『怪盗ニック全仕事1』
林田力
エドワード・D・ホック著、木村二郎訳『怪盗ニック全仕事1』(創元推理文庫、2014年)は泥棒ニックを主人公とした短編集である。一話が一つの盗みの話のオムニバスである。表紙の絵は、ニックが盗んだものが描かれている。ニックは人から依頼されて動く泥棒である。ニックが盗むものは「価値がないもの、もしくは誰も盗もうとは思わないもの」である。具体的には動物園の虎やプールの水、おもちゃのネズミなどである。どうやったら盗めるのか、と言いたくなるものを盗む工夫が物語の醍醐味である。

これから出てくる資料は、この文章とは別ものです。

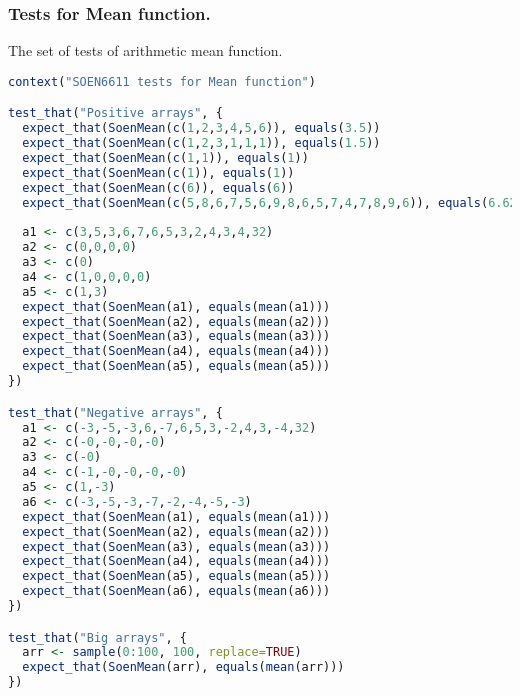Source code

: \documentclass[12pt]{article}
\begin{document}
\subsubsection{Tests for Mean function.}
The set of tests of arithmetic mean function.
\begin{lstlisting}[language=R]
context("SOEN6611 tests for Mean function")

test_that("Positive arrays", {
  expect_that(SoenMean(c(1,2,3,4,5,6)), equals(3.5))
  expect_that(SoenMean(c(1,2,3,1,1,1)), equals(1.5))
  expect_that(SoenMean(c(1,1)), equals(1))
  expect_that(SoenMean(c(1)), equals(1))
  expect_that(SoenMean(c(6)), equals(6))
  expect_that(SoenMean(c(5,8,6,7,5,6,9,8,6,5,7,4,7,8,9,6)), equals(6.625))
  
  a1 <- c(3,5,3,6,7,6,5,3,2,4,3,4,32)
  a2 <- c(0,0,0,0)
  a3 <- c(0)
  a4 <- c(1,0,0,0,0)
  a5 <- c(1,3)
  expect_that(SoenMean(a1), equals(mean(a1)))
  expect_that(SoenMean(a2), equals(mean(a2)))
  expect_that(SoenMean(a3), equals(mean(a3)))
  expect_that(SoenMean(a4), equals(mean(a4)))
  expect_that(SoenMean(a5), equals(mean(a5)))
})

test_that("Negative arrays", {
  a1 <- c(-3,-5,-3,6,-7,6,5,3,-2,4,3,-4,32)
  a2 <- c(-0,-0,-0,-0)
  a3 <- c(-0)
  a4 <- c(-1,-0,-0,-0,-0)
  a5 <- c(1,-3)
  a6 <- c(-3,-5,-3,-7,-2,-4,-5,-3)
  expect_that(SoenMean(a1), equals(mean(a1)))
  expect_that(SoenMean(a2), equals(mean(a2)))
  expect_that(SoenMean(a3), equals(mean(a3)))
  expect_that(SoenMean(a4), equals(mean(a4)))
  expect_that(SoenMean(a5), equals(mean(a5)))
  expect_that(SoenMean(a6), equals(mean(a6)))
})

test_that("Big arrays", {
  arr <- sample(0:100, 100, replace=TRUE)
  expect_that(SoenMean(arr), equals(mean(arr)))
})
\end{lstlisting}
\end{document}
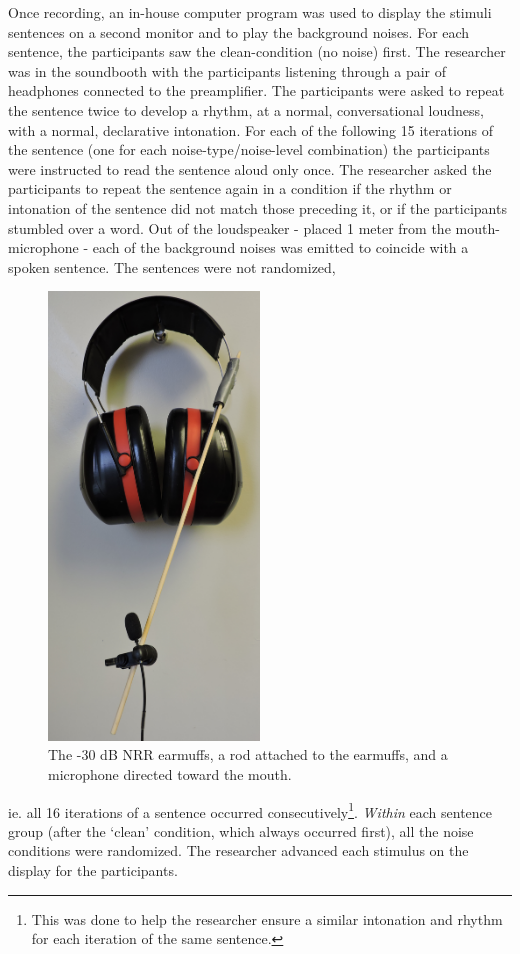 Once recording, an in-house computer program was used to display the stimuli sentences on a second monitor and to play the background noises.  For each sentence, the participants saw the clean-condition (no noise) first.  The researcher was in the soundbooth with the participants listening through a pair of headphones connected to the preamplifier.  
The participants were asked to repeat the sentence twice to develop a rhythm, at a normal, conversational loudness, with a normal, declarative intonation.  For each of the following 15 iterations of the sentence (one for each noise-type/noise-level combination) the participants were instructed to read the sentence aloud only once.  The researcher asked the participants to repeat the sentence again in a condition if the rhythm or intonation of the sentence did not match those preceding it, or if the participants stumbled over a word.  Out of the loudspeaker - placed 1 meter from the mouth-microphone - each of the background noises was emitted to coincide with a spoken sentence.  The sentences were not randomized, 
%
\begin{figure}
\includegraphics[width=0.5\textwidth]{figure/earmuffSetup.JPG}
\caption{The -30 dB NRR earmuffs, a rod attached to the earmuffs, and a microphone directed toward the mouth.}
\label{fig:earmuffSetup}
\end{figure}
%
ie. all 16 iterations of a sentence occurred consecutively\footnote{This was done to help the researcher ensure a similar intonation and rhythm for each iteration of the same sentence.}. \textit{Within} each sentence group (after the `clean' condition, which always occurred first), all the noise conditions were randomized. The researcher advanced each stimulus on the display for the participants.

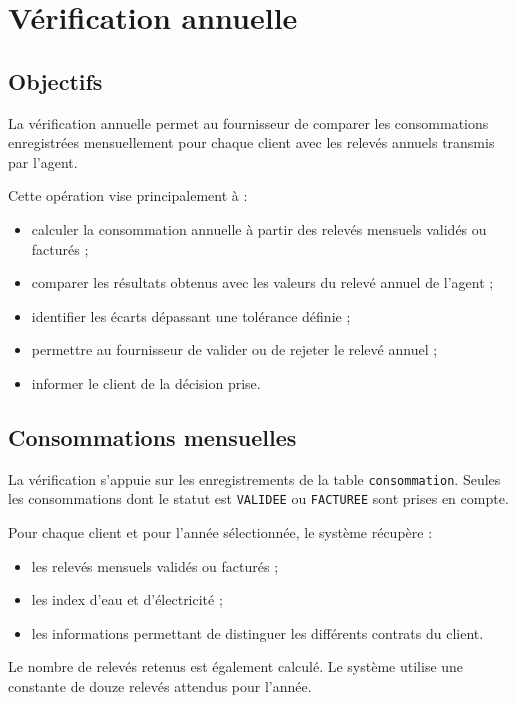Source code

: 
\chapter{Vérification annuelle}
\label{chap:verification}

\section{Objectifs}

La vérification annuelle permet au fournisseur de comparer les consommations enregistrées mensuellement pour chaque client avec les relevés annuels transmis par l'agent.

Cette opération vise principalement à :
\begin{itemize}
    \item calculer la consommation annuelle à partir des relevés mensuels validés ou facturés ;
    \item comparer les résultats obtenus avec les valeurs du relevé annuel de l'agent ;
    \item identifier les écarts dépassant une tolérance définie ;
    \item permettre au fournisseur de valider ou de rejeter le relevé annuel ;
    \item informer le client de la décision prise.
\end{itemize}

\section{Consommations mensuelles}

La vérification s'appuie sur les enregistrements de la table \texttt{consommation}. Seules les consommations dont le statut est \texttt{VALIDEE} ou \texttt{FACTUREE} sont prises en compte.

Pour chaque client et pour l'année sélectionnée, le système récupère :
\begin{itemize}
    \item les relevés mensuels validés ou facturés ;
    \item les index d'eau et d'électricité ;
    \item les informations permettant de distinguer les différents contrats du client.
\end{itemize}

Le nombre de relevés retenus est également calculé. Le système utilise une constante de douze relevés attendus pour l'année.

依頼人は高額な料金を払って他の人ならば欲しがらないようなものを盗むように依頼する。ニックは理由を尋ねるが、基本的に依頼人は「君に質問されるために雇ったんではない」と言い、教えてくれない(108頁)。このように言われるとニックも引き下がる。依頼人の理屈では、高額の依頼料には秘密を詮索しないことも含まれる。このために真相は最後に明らかになり、筋運びは巧みである。

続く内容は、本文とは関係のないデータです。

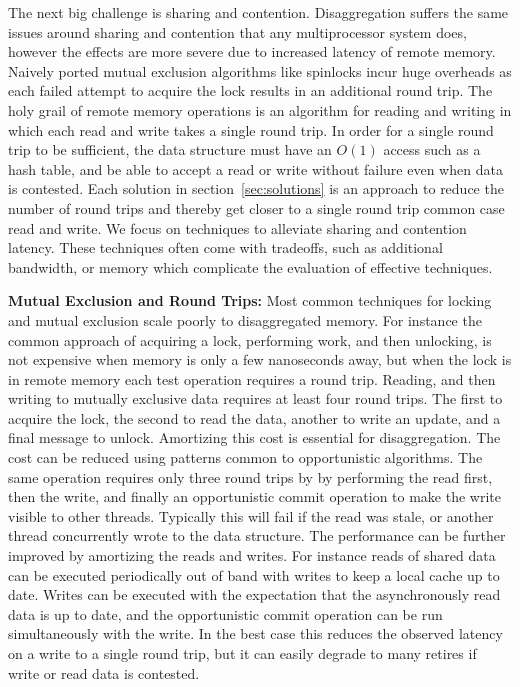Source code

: The next big challenge is sharing and contention. Disaggregation suffers the
same issues around sharing and contention that any multiprocessor system does,
however the effects are more severe due to increased latency of remote memory.
Naively ported mutual exclusion algorithms like spinlocks incur huge overheads
as each failed attempt to acquire the lock results in an additional round trip.
The holy grail of remote memory operations is an algorithm for reading and
writing in which each read and write takes a single round trip. In order for a
single round trip to be sufficient, the data structure must have an $O(1)$
access such as a hash table, and be able to accept a read or write without
failure even when data is contested. Each solution in
section~\ref{sec:solutions} is an approach to reduce the number of round trips
and thereby get closer to a single round trip common case read and write.  We
focus on techniques to alleviate sharing and contention latency. These
techniques often come with tradeoffs, such as additional bandwidth, or memory
which complicate the evaluation of effective techniques.

\textbf{Mutual Exclusion and Round Trips:} 
Most common techniques for locking and mutual exclusion scale poorly to
disaggregated memory. For instance the common approach of acquiring a lock,
performing work, and then unlocking, is not expensive when memory is only a few
nanoseconds away, but when the lock is in remote memory each test operation
requires a round trip.  Reading, and then writing to mutually exclusive data
requires at least four round trips. The first to acquire the lock, the second to
read the data, another to write an update, and a final message to unlock.
Amortizing this cost is essential for disaggregation. The cost can be reduced
using patterns common to opportunistic algorithms. The same operation requires
only three round trips by by performing the read first, then the write, and
finally an opportunistic commit operation to make the write visible to other
threads. Typically this will fail if the read was stale, or another thread
concurrently wrote to the data structure. The performance can be further
improved by amortizing the reads and writes. For instance reads of shared data
can be executed periodically out of band with writes to keep a local cache up to
date.  Writes can be executed with the expectation that the asynchronously read
data is up to date, and the opportunistic commit operation can be run
simultaneously with the write. In the best case this reduces the observed
latency on a write to a single round trip, but it can easily degrade to many
retires if write or read data is contested.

ここには他人に干渉しないという個人主義の国らしさがある。これは依頼人に包み隠さず説明させるゴルゴ13とは異なる。ゴルゴ13は国籍を超越したキャラクターであるが、ニックと比べると日本人的と感じてしまう。
依頼人の中には邪な動機を隠し、ニックを捨て石にするために依頼する人も多い。そのような依頼には因果応報が返る。依頼人のルール違反を問答無用で射殺するゴルゴ13に比べると甘いが、軽妙なしっぺ返しを楽しめる。「復讐は倍返し」というような幼稚さはない。この点も成熟した個人主義が感じられる。